And it turns out that we can do this very easily. There's a nifty function in the standard library called groupby that lets you group anything into runs according to any function. And there's a function isdigit that distinguishes digits and non-digits.
So, this gets us the runs we want:
>>> import itertools
>>> s = 'd13fx4e2'
>>> [''.join(group) for (key, group) in itertools.groupby(s, str.isdigit)]
['d', '13', 'ff', '4', 'e', '2']
Now we zip this up the same way that mshsayem zipped up the characters:
>>> groups = (''.join(group) for (key, group) in itertools.groupby(s, str.isdigit))
>>> ''.join(c*int(d) for (c, d) in zip(groups, groups))
'dddddddddddddfxfxfxfxee'
So:
def expand(s):
groups = (''.join(group) for (key, group) in itertools.groupby(s, str.isdigit))
return ''.join(c*int(d) for (c, d) in zip(groups, groups))

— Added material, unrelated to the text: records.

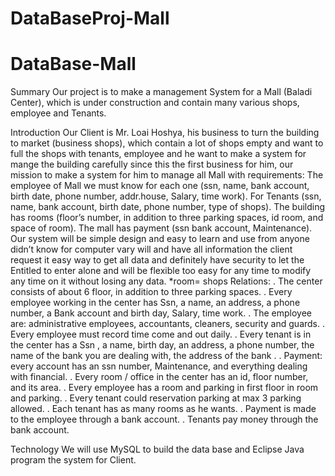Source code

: # DataBaseProj-Mall

# DataBase-Mall

Summary
Our project is to make a management System for a Mall (Baladi Center), which is under construction and contain many various shops, employee and Tenants.

Introduction
Our Client is Mr. Loai Hoshya, his business to turn the building to market (business shops), which contain a lot of shops empty and want to full the shops with tenants, employee and he want to make a system for mange the building carefully since this the first business for him, our mission to make a system for him to manage all Mall with requirements: 
The employee of Mall we must know for each one (ssn, name, bank account, birth date, phone number, addr.house, Salary, time work). For Tenants (ssn, name, bank account, birth date, phone number, type of shops). The building has rooms (floor’s number, in addition to three parking spaces, id room, and space of room). The mall has payment (ssn bank account, Maintenance). 
Our system will be simple design and easy to learn and use from anyone didn’t know for computer vary will and have all information the client request it easy way to get all data and definitely have security to let the Entitled to enter alone and will be flexible too easy for any time to modify any time on it without losing any data.
*room= shops
Relations: 
.	The center consists of about 6 floor, in addition to three parking spaces.
.	Every employee working in the center has Ssn, a name, an address, a phone number, a Bank account and birth day, Salary, time work.
.	The employee are: administrative employees, accountants, cleaners, security and guards. 
.	Every employee must record time come and out daily.
.	Every tenant is in the center has a Ssn , a name, birth day, an address, a phone number, the name of the bank you are dealing with, the address of the bank .
.	Payment: every account has an ssn number, Maintenance, and everything dealing with financial.
.	Every room / office in the center has an id, floor number, and its area.
. Every employee has a room and parking in first floor in room and parking.
.	Every tenant could reservation parking at max 3 parking allowed.
.	Each tenant has as many rooms as he wants.
.	Payment is made to the employee through a bank account.
.	Tenants pay money through the bank account.

Technology
We will use MySQL to build the data base and Eclipse Java program the system for Client.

Naive approach (if the digits are only single, and characters are single too):
>>> def expand(s):
s = iter(s)
return "".join(c*int(d) for (c,d) in zip(s,s))
>>> expand("d3s5")
'dddsssss'
Poor explanation:
Terms/functions:
iter() gives you an iterator object.
zip() makes tuples from iterables.
int() parses an integer from string
<expression> for <variable> in <iterable> is list comprehension
<string>.join joins an iterable strings with string
Process:
First we are making an iterator of the given string
zip() is being used to make tuples of character and repeating times. e.g. ('d','3'), ('s','5) (zip() will call the iterable to make the tuples. Note that for each tuple, it will call the same iterable twice—and, because our iterable is an iterator, that means it will advance twice)

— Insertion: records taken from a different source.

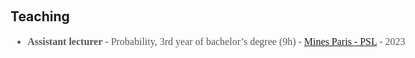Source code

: <style>
  #teaching h1 {
    font: 16.0px/1.5 Crimson Pro, serif;
    color: #595959;
    font-weight: 400;
    margin: 0; /* Supprimer la marge par défaut de h1 */
  }
</style>

<h1 id="teaching"></h1>

<h2 style="margin: 60px 0px 10px;">Teaching</h2>

<div style="width: 1300px; font: 16.0px/1.5 Crimson Pro, serif; color: #595959; font-weight: 400;">
<ul>
  <li>
    <strong>Assistant lecturer</strong> - Probability, 3rd year of bachelor’s degree (9h) - <a href="https://www.minesparis.psl.eu/">Mines Paris - PSL</a> - 2023
  </li>
</ul>
</div>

now for in will iterate the tuples. using two variables (c,d) will unpack the tuples into those
but d is still an string. int is making it an integer
<string> * integer will repeat the string with integer times
finally join will return the result
Here is a multi-digit, multi-char version:
import re
def expand(s):
s = re.findall('([^0-9]+)(\d+)',s)
return "".join(c*int(d) for (c,d) in s)
By the way, using itertools.groupby is better, as shown by abarnert.
Let's look at how you could do this manually, using only tools that a novice will understand. It's better to actually learn about zip and iterators and comprehensions and so on, but it may also help to see the clunky and verbose way you write the same thing.

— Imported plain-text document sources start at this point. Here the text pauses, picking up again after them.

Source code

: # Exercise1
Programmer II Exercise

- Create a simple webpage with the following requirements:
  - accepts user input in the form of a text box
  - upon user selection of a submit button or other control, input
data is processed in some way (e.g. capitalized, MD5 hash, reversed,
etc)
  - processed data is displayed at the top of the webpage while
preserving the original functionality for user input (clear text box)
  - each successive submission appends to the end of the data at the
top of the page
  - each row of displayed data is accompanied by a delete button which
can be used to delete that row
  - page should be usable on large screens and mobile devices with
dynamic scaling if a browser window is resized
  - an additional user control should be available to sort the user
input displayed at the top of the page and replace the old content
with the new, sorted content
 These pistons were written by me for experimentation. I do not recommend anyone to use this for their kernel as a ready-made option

So, let's start with just single characters and single digits:
def expand(s):
result = ''
repeated_char_next = True
for char in s:
if repeated_char_next:
char_to_repeat = char
repeated_char_next = False
else:
repeat_count = int(char)
s += char_to_repeat * repeat_count
repeated_char_next = True
return char
This is a very simple state machine. There are two states: either the next character is a character to be repeated, or it's a digit that gives a repeat count. After reading the former, we don't have anything to add yet (we know the character, but not how many times to repeat it), so all we do is switch states. After reading the latter, we now know what to add (since we know both the character and the repeat count), so we do that, and also switch states. That's all there is to it.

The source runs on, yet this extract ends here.